Source information:
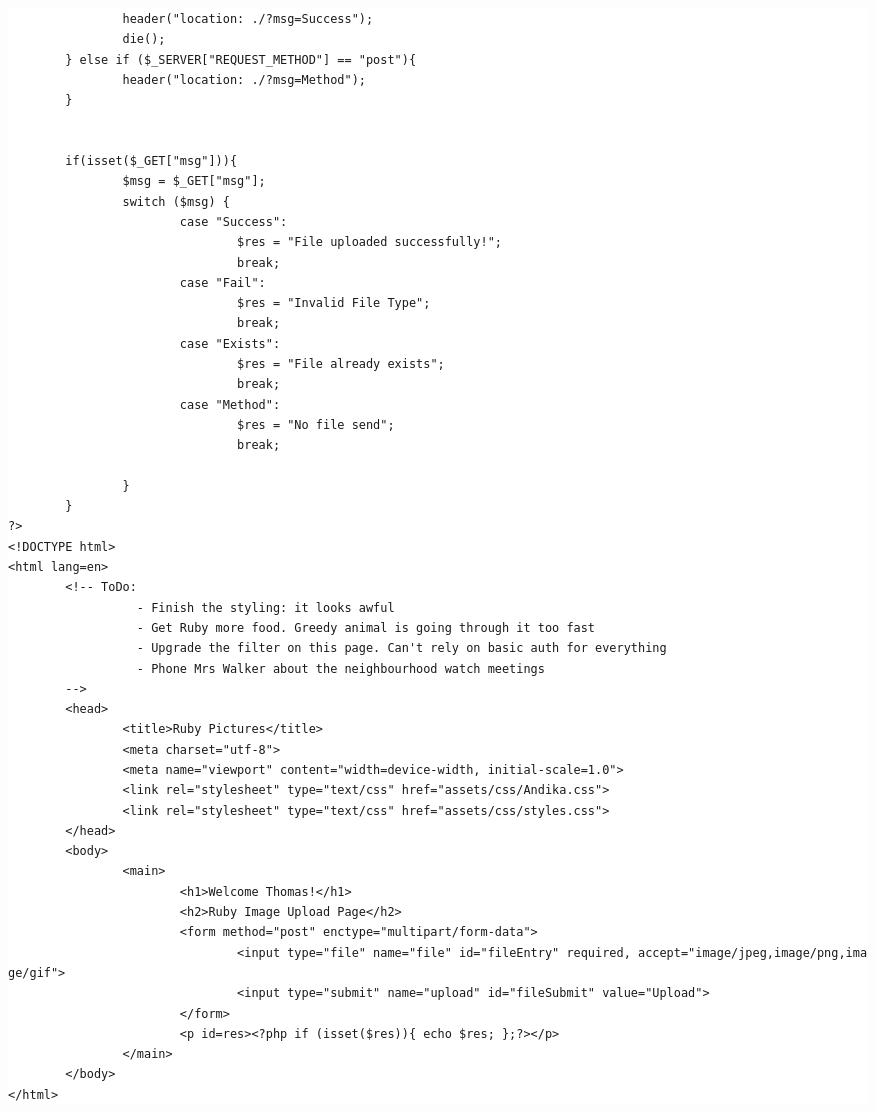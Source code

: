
 ```
                header("location: ./?msg=Success");
                die();
        } else if ($_SERVER["REQUEST_METHOD"] == "post"){
                header("location: ./?msg=Method");
        }


        if(isset($_GET["msg"])){
                $msg = $_GET["msg"];
                switch ($msg) {
                        case "Success":
                                $res = "File uploaded successfully!";
                                break;
                        case "Fail":
                                $res = "Invalid File Type";
                                break;
                        case "Exists":
                                $res = "File already exists";
                                break;
                        case "Method":
                                $res = "No file send";
                                break;

                }
        }
?>
<!DOCTYPE html>
<html lang=en>
        <!-- ToDo:
                  - Finish the styling: it looks awful
                  - Get Ruby more food. Greedy animal is going through it too fast
                  - Upgrade the filter on this page. Can't rely on basic auth for everything
                  - Phone Mrs Walker about the neighbourhood watch meetings
        -->
        <head>
                <title>Ruby Pictures</title>
                <meta charset="utf-8">
                <meta name="viewport" content="width=device-width, initial-scale=1.0">
                <link rel="stylesheet" type="text/css" href="assets/css/Andika.css">
                <link rel="stylesheet" type="text/css" href="assets/css/styles.css">
        </head>
        <body>
                <main>
                        <h1>Welcome Thomas!</h1>
                        <h2>Ruby Image Upload Page</h2>
                        <form method="post" enctype="multipart/form-data">
                                <input type="file" name="file" id="fileEntry" required, accept="image/jpeg,image/png,image/gif">
                                <input type="submit" name="upload" id="fileSubmit" value="Upload">
                        </form>
                        <p id=res><?php if (isset($res)){ echo $res; };?></p>
                </main>
        </body>
</html>

```

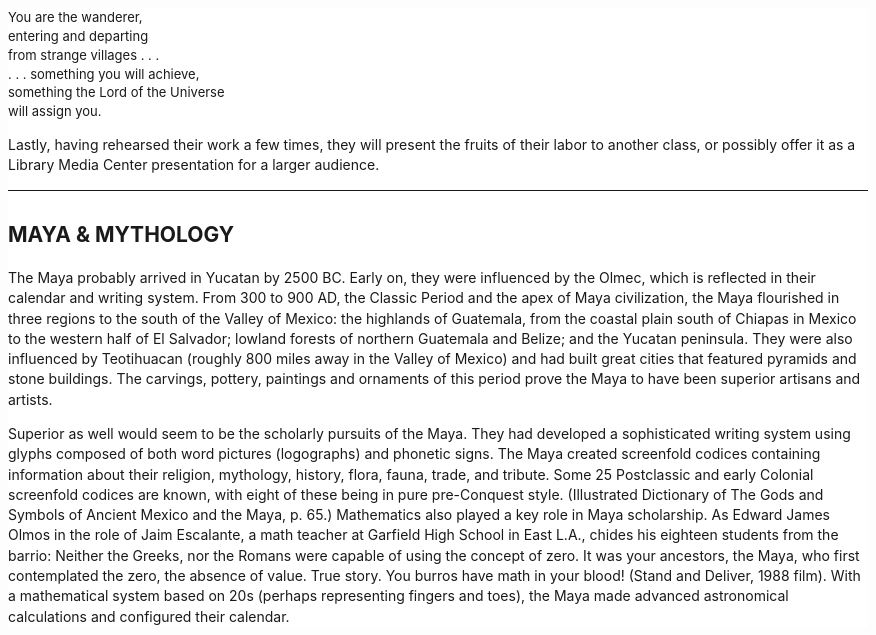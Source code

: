 <dl>
<font size="-1">
<dt>
You are the wanderer,
<dt>
entering and departing
<dt>
from strange villages . . .
<dt>
. . . something you will achieve,
<dt>
something the Lord of the Universe
<dt>
will assign you.
</dt>
</dt>
</dt>
</dt>
</dt>
</dt>
</font>
</dl>
</blockquote>
Lastly, having rehearsed their work a few times, they will present the fruits of their labor to another class, or possibly offer it as a Library Media Center presentation for a larger audience.
<hr/>
<h2>
MAYA &amp; MYTHOLOGY
</h2>
The Maya probably arrived in Yucatan by 2500 BC. Early on, they were influenced by the Olmec, which is reflected in their calendar and writing system. From 300 to 900 AD, the Classic Period and the apex of Maya civilization, the Maya flourished in three regions to the south of the Valley of Mexico: the highlands of Guatemala, from the coastal plain south of Chiapas in Mexico to the western half of El Salvador; lowland forests of northern Guatemala and Belize; and the Yucatan peninsula. They were also influenced by Teotihuacan (roughly 800 miles away in the Valley of Mexico) and had built great cities that featured pyramids and stone buildings. The carvings, pottery, paintings and ornaments of this period prove the Maya to have been superior artisans and artists.
<p>
Superior as well would seem to be the scholarly pursuits of the Maya. They had developed a sophisticated writing system using glyphs composed of both word pictures (logographs) and phonetic signs. The Maya created screenfold codices containing information about their religion, mythology, history, flora, fauna, trade, and tribute. Some 25 Postclassic and early Colonial screenfold codices are known, with eight of these being in pure pre-Conquest style. (Illustrated Dictionary of The Gods and Symbols of Ancient Mexico and the Maya, p. 65.) Mathematics also played a key role in Maya scholarship. As Edward James Olmos in the role of Jaim Escalante, a math teacher at Garfield High School in East L.A., chides his eighteen students from the barrio: Neither the Greeks, nor the Romans were capable of using the concept of zero.  It was your ancestors, the Maya, who first contemplated the zero, the absence of value.  True story.  You burros have math in your blood! (Stand and Deliver, 1988 film). With a mathematical system based on 20s (perhaps representing fingers and toes), the Maya made advanced astronomical calculations and configured their calendar.
</p>
<p>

Problem to solve: Copy out every line above where "case" is present.

The completed task:
                        case "Success":
                        case "Fail":
                        case "Exists":
                        case "Method":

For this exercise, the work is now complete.